Byline: Stephen Goode, SPECIAL TO THE WASHINGTON TIMES

A feral kitten opens Larry Brown's new novel, "The Rabbit Factory." It's "wild and skinny" and no one's pet, dodging

traffic in Memphis, Tenn. At the end of the book, the kitten's has a home and well on the way to being as tame as any cat can be.

In between, the very talented Mr. Brown, author of such well-received novels as "Fay" and the powerful "Father and Son," tells several stories, seamlessly weaving together the lives of a number of characters who often don't know one another and won't meet by the book's end.

What they have in common is that they live in Memphis or somewhere in Mississippi, that they come from small Southern towns or dirt farms and that they're poor, or at least have been and don't ever care to be so again.

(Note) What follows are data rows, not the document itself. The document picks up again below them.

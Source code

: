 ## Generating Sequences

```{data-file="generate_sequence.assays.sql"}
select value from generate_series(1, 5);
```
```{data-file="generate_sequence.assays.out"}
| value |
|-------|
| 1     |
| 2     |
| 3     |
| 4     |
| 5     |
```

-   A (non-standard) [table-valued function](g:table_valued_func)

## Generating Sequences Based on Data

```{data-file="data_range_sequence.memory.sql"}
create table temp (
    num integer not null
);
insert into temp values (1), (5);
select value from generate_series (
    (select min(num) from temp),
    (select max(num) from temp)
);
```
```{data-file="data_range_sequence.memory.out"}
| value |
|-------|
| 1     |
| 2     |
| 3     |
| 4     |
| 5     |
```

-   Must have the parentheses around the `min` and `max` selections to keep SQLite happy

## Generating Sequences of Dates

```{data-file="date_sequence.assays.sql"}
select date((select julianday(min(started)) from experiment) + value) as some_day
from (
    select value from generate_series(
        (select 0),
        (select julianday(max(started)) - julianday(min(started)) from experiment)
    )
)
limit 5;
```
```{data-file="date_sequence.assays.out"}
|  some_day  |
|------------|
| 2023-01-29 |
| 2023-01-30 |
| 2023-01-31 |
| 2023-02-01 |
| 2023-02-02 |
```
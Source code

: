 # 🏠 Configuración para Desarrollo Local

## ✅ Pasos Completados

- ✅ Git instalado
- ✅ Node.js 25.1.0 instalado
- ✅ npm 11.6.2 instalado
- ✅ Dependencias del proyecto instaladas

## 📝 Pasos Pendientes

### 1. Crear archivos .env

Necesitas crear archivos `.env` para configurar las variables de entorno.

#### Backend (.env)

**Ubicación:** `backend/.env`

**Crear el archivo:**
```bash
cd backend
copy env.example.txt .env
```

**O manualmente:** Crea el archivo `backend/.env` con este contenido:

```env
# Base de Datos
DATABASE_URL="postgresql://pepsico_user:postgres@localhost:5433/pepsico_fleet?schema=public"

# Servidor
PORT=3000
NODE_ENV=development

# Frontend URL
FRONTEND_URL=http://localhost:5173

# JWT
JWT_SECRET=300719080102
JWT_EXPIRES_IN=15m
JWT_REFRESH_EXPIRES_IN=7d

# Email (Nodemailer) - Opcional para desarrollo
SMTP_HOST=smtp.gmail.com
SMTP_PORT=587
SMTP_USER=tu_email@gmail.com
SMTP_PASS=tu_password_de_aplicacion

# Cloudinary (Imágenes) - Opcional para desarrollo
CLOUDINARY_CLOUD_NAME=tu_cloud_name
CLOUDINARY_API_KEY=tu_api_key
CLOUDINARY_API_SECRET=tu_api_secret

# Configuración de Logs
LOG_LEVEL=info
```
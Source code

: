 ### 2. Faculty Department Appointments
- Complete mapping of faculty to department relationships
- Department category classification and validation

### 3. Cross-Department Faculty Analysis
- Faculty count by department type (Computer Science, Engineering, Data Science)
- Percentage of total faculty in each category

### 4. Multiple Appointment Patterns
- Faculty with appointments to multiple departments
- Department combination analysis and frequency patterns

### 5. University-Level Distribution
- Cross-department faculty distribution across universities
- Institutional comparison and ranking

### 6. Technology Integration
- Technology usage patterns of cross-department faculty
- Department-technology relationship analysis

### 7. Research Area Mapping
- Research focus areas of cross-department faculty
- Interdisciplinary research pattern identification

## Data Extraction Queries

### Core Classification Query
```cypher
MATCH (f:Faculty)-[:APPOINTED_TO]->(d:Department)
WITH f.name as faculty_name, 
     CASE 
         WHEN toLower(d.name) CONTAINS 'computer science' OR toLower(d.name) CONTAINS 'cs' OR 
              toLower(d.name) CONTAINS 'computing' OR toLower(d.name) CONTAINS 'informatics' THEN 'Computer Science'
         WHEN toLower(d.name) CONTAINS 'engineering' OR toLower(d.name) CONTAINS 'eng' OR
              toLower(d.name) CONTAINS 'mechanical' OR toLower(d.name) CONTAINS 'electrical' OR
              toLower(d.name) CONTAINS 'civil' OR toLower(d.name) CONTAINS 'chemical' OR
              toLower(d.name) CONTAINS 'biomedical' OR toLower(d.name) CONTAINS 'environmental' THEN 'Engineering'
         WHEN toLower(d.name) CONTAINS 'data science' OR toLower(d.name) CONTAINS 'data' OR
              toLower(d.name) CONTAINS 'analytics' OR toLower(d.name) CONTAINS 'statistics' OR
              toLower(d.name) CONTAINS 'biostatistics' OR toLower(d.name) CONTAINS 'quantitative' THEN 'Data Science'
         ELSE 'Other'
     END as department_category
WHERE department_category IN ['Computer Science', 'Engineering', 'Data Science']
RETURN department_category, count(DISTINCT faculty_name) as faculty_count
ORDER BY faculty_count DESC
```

There's the now-old Arthur, for instance, and his wife Helen, a generation younger than her husband and a big-time boozer who steps out on her husband, but for whom Arthur hopes to capture the kitten to take her mind off drink. They haven't gotten along for some time.

Anjalee, another character, turns tricks for a living, usually meeting her johns at Fifi's Cabaret, but is sharp-as-a-tack and knows there's a better life for her somewhere. Anjalee is fairly normal and blessed with common sense.

That's not true of some of Mr. Brown's other creations, for whom normality is foreign. It's ex-con Domino D'Alamo's job, for …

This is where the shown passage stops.